Pakistan Peoples Party (PPP) Chairman Bilawal Bhutto-Zardari has once again challenged Pakistan Tehreek-e-Insaf (PTI) chief Imran Khan to contest the upcoming general election from a Karachi constituency against him.
Speaking to reporters in Karachi on Wednesday, he said the residents of the city would not support those who facilitate terrorists and give an exemplary defeat to the ‘terrorist party’, Express News reported.
“As I’ve done before, I challenge Imran Khan to contest elections from Karachi. Please come to Karachi and contest election… people of this city will give you an exemplary defeat… we reject facilitators of terrorists,” he said.
The PPP chairman said that Imran’s politics was the ‘politics of hatred’ and “we don’t want another Altaf Hussain.”
Bilawal reiterated his mother’s words that “democracy is the best revenge” and vowed to avenge the sacrifices of all the martyred party workers by inflicting an exemplary defeat to the ‘terrorist party’ from across Karachi.
He said the party will bring back Karachi's lost lights if elected to power in the upcoming national elections.

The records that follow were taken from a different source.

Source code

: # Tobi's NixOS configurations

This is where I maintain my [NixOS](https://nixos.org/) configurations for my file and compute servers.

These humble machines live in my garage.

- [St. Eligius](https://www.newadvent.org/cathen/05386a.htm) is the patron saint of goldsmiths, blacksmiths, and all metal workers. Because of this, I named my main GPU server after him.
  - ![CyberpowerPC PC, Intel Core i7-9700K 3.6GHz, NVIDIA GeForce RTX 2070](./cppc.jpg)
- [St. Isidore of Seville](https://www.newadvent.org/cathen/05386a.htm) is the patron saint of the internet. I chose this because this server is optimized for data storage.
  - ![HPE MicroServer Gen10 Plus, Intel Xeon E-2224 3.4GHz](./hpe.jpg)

PPP to have its chairman in Senate, says Bilawal
Commenting over ongoing war of words between deposed prime minister Nawaz Sharif and judges of the superior judiciary, Bilawal said his party did to want institutional clashes. “We don’t want this clash as it’s not in democracy’s favour and it shouldn’t happen,” he added.
Across the board accountability has always been the PPP’s policy, said Bilawal, adding that he had also held a press conference after the Panama Papers verdict in this regard.
However, reforms could only happen if all stakeholders are on board, said the PPP chairman, adding that if the Pakistan Muslim League-Nawaz (PML-N) gets a bill passed in this regard that would undermine parliament.
Dismissing the allegations of horse trading against the party leadership once again, the PPP chairman said, “We negotiate through ideology and not money.”
He said the party was in contact with other opposition parties to get its own chairman elected in Senate.